Ronald H. Coase
Facts
Photo: David Joel. Nobel Foundation archive
Ronald H. Coase
Sveriges Riksbank Prize in Economic Sciences in Memory of Alfred Nobel 1991
Born: 29 December 1910, Willesden, United Kingdom
Died: 2 September 2013, Chicago, IL, USA
Affiliation at the time of the award: University of Chicago, Chicago, IL, USA
Prize motivation: “for his discovery and clarification of the significance of transaction costs and property rights for the institutional structure and functioning of the economy”
Prize share: 1/1
Life
Ronald Coase was born in a suburb of London, UK. He attended the London School of Economics, receiving a bachelor of commerce degree in 1932, and then earned a D.Sc. in economics from the University of London in 1951. He was employed at various universities in the UK and the US. He was editor of the Journal of Law and Economics 1964-82. In 1937, he married Marion Ruth Hartung.
Work
Ronald Coase’s writings were sparse, yet his impact on economics was profound.
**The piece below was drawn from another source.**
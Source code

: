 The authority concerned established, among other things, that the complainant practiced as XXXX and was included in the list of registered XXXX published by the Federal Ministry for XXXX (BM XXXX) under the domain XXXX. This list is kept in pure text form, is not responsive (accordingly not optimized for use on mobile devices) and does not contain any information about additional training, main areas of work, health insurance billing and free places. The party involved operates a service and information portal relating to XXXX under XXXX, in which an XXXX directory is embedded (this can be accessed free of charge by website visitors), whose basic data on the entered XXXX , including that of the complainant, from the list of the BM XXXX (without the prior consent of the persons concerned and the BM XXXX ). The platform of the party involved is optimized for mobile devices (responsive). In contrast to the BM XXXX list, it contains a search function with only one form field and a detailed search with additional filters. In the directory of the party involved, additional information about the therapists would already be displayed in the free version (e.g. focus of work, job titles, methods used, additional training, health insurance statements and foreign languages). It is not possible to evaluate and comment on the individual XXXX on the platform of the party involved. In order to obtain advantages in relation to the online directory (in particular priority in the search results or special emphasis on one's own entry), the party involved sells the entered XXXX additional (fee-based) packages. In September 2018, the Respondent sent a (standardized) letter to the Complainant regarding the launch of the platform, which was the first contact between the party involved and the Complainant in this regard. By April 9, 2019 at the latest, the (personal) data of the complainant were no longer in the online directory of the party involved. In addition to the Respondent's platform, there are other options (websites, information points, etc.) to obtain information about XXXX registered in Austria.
He did pioneering work on the ways in which transaction costs and property rights affect business and society. In his most influential paper, The Problem of the Social Cost (1960), he developed what later became known as the Coase theorem. His work was a call to legal scholars to consider the process of bargaining about rights outside the context of litigation.
Nobel Prizes and laureates
Six prizes were awarded for achievements that have conferred the greatest benefit to humankind. The 14 laureates' work and discoveries range from quantum tunnelling to promoting democratic rights.
See them all presented here.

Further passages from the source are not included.